Of his own faith, he comments: "I went to Cambridge an atheist and came out an agnostic." All the same, he remains fascinated by religion. "I'm genuinely a respecter of all faiths. I just wish they didn't create wars, but they do. That's a big downside!"

Last year Bonneville reaffirmed his interest in the subject by travelling to Israel to make a documentary about the Passion of Christ, entitled Countdown to Calvary. One image from the documentary lingers. "The most moving thing I remember was that at the bottom of the Western Wall in Jerusalem there were these enormous boulders. The Romans had pushed them off the top when they had destroyed the Christian Temple in AD70.

"They aimed literally to destroy a religion. They wanted to wipe it from the face of the earth. That brought home to me the pain that religion can cause and that we can cause each other."

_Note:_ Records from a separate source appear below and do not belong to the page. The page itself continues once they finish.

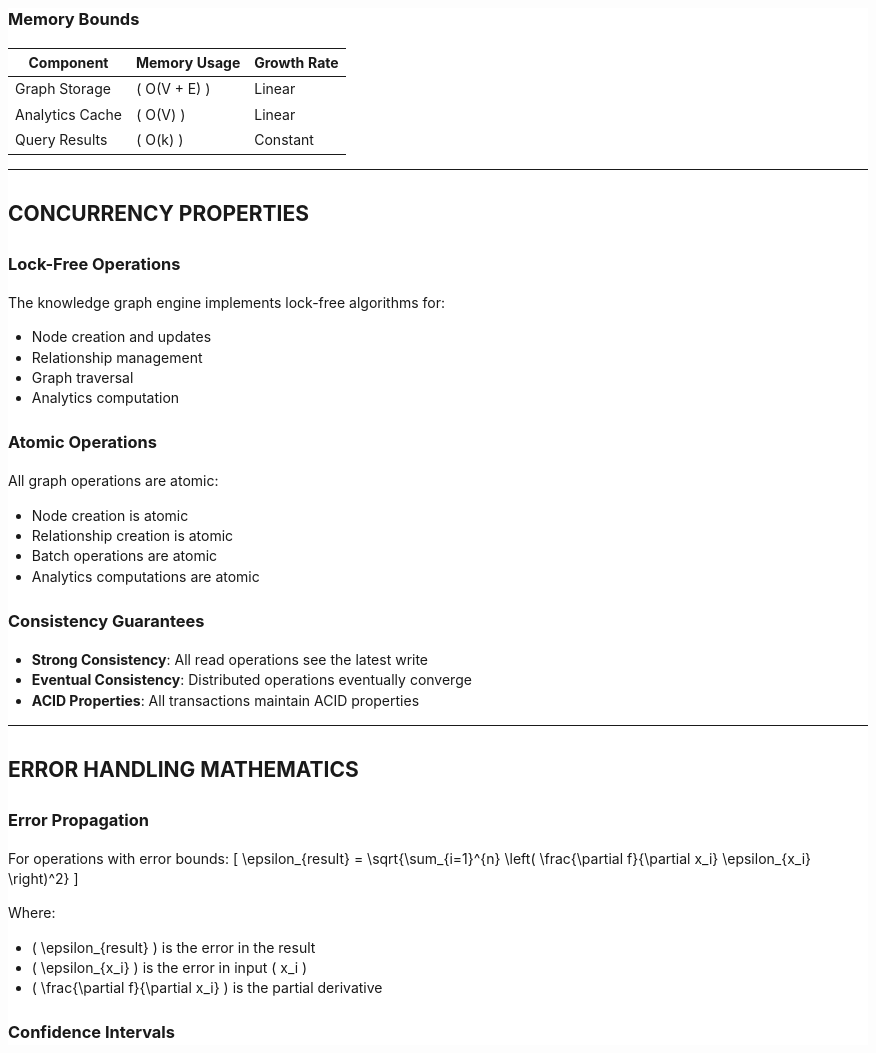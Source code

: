 ### **Memory Bounds**

| Component | Memory Usage | Growth Rate |
|-----------|--------------|-------------|
| Graph Storage | \( O(V + E) \) | Linear |
| Analytics Cache | \( O(V) \) | Linear |
| Query Results | \( O(k) \) | Constant |

---

## **CONCURRENCY PROPERTIES**

### **Lock-Free Operations**

The knowledge graph engine implements lock-free algorithms for:
- Node creation and updates
- Relationship management
- Graph traversal
- Analytics computation

### **Atomic Operations**

All graph operations are atomic:
- Node creation is atomic
- Relationship creation is atomic
- Batch operations are atomic
- Analytics computations are atomic

### **Consistency Guarantees**

- **Strong Consistency**: All read operations see the latest write
- **Eventual Consistency**: Distributed operations eventually converge
- **ACID Properties**: All transactions maintain ACID properties

---

## **ERROR HANDLING MATHEMATICS**

### **Error Propagation**

For operations with error bounds:
\[ \epsilon_{result} = \sqrt{\sum_{i=1}^{n} \left( \frac{\partial f}{\partial x_i} \epsilon_{x_i} \right)^2} \]

Where:
- \( \epsilon_{result} \) is the error in the result
- \( \epsilon_{x_i} \) is the error in input \( x_i \)
- \( \frac{\partial f}{\partial x_i} \) is the partial derivative

### **Confidence Intervals**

Bonneville goes on to consider the eternal conflict between different religions. "Will we ever find the path of tolerance that all religious scripts claim they hold? 'My religion is more tolerant than yours, don't you agree? Let's fight about it".'

The other major project on the horizon for Bonneville is Paddington 3. "I saw the Paddington producer David Heyman the other day, and he said, 'We will only do the third movie if the script is as good as the first two. There is no point in doing it for its own sake.' So with a fair wind, there could be another one before the children have beards!"

Before he has to go back to his Shadowlands rehearsal, Bonneville stops to ponder just why the first two Paddington movies have been such a success. "They struck a chord because they're about kindness. They're about people reaching out the hand of friendship when others need help."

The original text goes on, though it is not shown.